Task directions: Keyword search on "dengan": report each line of the records that contains it.

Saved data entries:
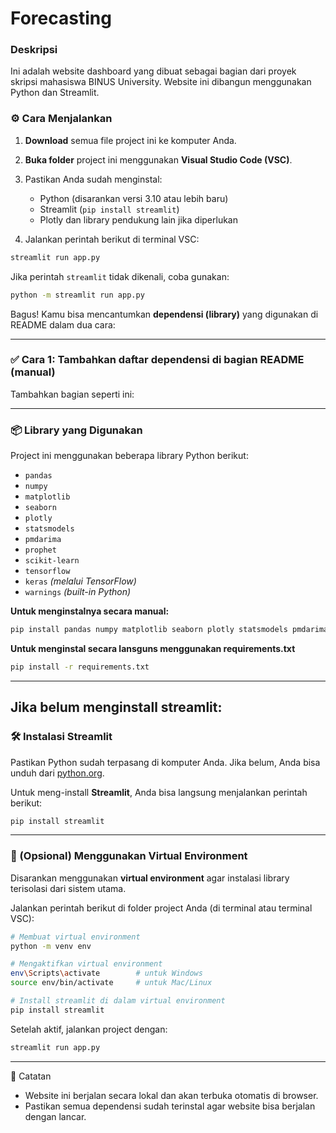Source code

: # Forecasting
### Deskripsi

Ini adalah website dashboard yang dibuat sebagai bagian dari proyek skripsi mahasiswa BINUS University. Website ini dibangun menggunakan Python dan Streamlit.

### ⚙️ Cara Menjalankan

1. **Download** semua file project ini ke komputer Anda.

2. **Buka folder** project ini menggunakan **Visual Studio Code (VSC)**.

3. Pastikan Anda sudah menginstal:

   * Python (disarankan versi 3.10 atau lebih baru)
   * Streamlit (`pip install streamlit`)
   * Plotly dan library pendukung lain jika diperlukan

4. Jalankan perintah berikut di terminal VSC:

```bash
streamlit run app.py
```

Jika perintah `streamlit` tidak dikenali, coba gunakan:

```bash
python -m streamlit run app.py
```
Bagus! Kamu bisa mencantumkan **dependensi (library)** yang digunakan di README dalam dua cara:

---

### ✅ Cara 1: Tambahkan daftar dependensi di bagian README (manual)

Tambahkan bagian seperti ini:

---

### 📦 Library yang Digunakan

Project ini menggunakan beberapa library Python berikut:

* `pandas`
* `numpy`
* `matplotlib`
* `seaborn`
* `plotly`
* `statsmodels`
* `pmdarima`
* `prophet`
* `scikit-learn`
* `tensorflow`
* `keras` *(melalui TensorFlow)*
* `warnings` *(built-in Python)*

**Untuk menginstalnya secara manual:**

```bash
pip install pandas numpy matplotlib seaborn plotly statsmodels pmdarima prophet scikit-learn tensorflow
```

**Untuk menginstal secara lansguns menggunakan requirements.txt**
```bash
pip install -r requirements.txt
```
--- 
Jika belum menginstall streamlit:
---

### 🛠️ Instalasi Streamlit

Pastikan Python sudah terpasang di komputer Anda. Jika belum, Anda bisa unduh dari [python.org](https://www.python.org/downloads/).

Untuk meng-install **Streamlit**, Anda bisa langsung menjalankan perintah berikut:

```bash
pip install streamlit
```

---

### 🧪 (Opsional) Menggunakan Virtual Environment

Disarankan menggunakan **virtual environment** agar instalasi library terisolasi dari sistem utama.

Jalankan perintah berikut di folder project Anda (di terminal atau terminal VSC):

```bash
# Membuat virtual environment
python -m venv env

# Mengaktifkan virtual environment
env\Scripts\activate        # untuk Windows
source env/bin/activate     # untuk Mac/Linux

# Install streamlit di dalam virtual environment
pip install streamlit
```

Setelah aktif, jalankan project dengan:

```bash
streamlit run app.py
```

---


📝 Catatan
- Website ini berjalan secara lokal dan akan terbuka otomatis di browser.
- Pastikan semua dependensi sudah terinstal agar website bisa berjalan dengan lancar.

---

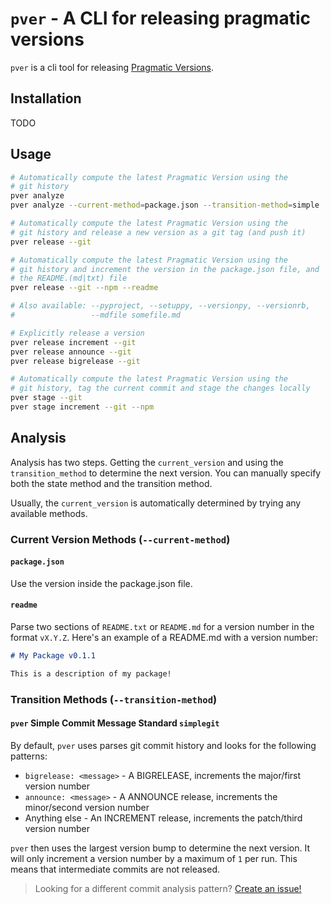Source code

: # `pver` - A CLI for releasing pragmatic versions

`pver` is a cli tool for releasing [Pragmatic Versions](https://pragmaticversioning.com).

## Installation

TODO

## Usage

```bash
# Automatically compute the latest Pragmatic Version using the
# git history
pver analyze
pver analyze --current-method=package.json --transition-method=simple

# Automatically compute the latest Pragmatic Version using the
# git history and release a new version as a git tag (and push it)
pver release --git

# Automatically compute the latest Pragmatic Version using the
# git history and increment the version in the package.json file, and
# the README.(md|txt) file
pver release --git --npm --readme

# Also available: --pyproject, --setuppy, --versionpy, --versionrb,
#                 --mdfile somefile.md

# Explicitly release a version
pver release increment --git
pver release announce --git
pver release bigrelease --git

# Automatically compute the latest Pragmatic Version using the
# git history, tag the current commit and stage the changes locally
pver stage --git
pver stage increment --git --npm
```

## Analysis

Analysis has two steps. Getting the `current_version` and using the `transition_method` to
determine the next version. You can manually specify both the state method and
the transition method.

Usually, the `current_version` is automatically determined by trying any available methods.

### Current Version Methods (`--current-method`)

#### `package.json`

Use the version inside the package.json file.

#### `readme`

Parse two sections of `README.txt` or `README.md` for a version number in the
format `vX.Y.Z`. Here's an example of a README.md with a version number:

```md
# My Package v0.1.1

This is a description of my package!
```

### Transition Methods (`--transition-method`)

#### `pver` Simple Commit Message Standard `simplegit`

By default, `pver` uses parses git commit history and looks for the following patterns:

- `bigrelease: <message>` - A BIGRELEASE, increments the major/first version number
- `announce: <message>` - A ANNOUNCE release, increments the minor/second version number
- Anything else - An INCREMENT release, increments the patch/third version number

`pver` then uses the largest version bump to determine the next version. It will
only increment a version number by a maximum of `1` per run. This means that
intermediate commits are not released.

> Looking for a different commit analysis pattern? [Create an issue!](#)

Exercise response:
Setelah aktif, jalankan project dengan:
- Pastikan semua dependensi sudah terinstal agar website bisa berjalan dengan lancar.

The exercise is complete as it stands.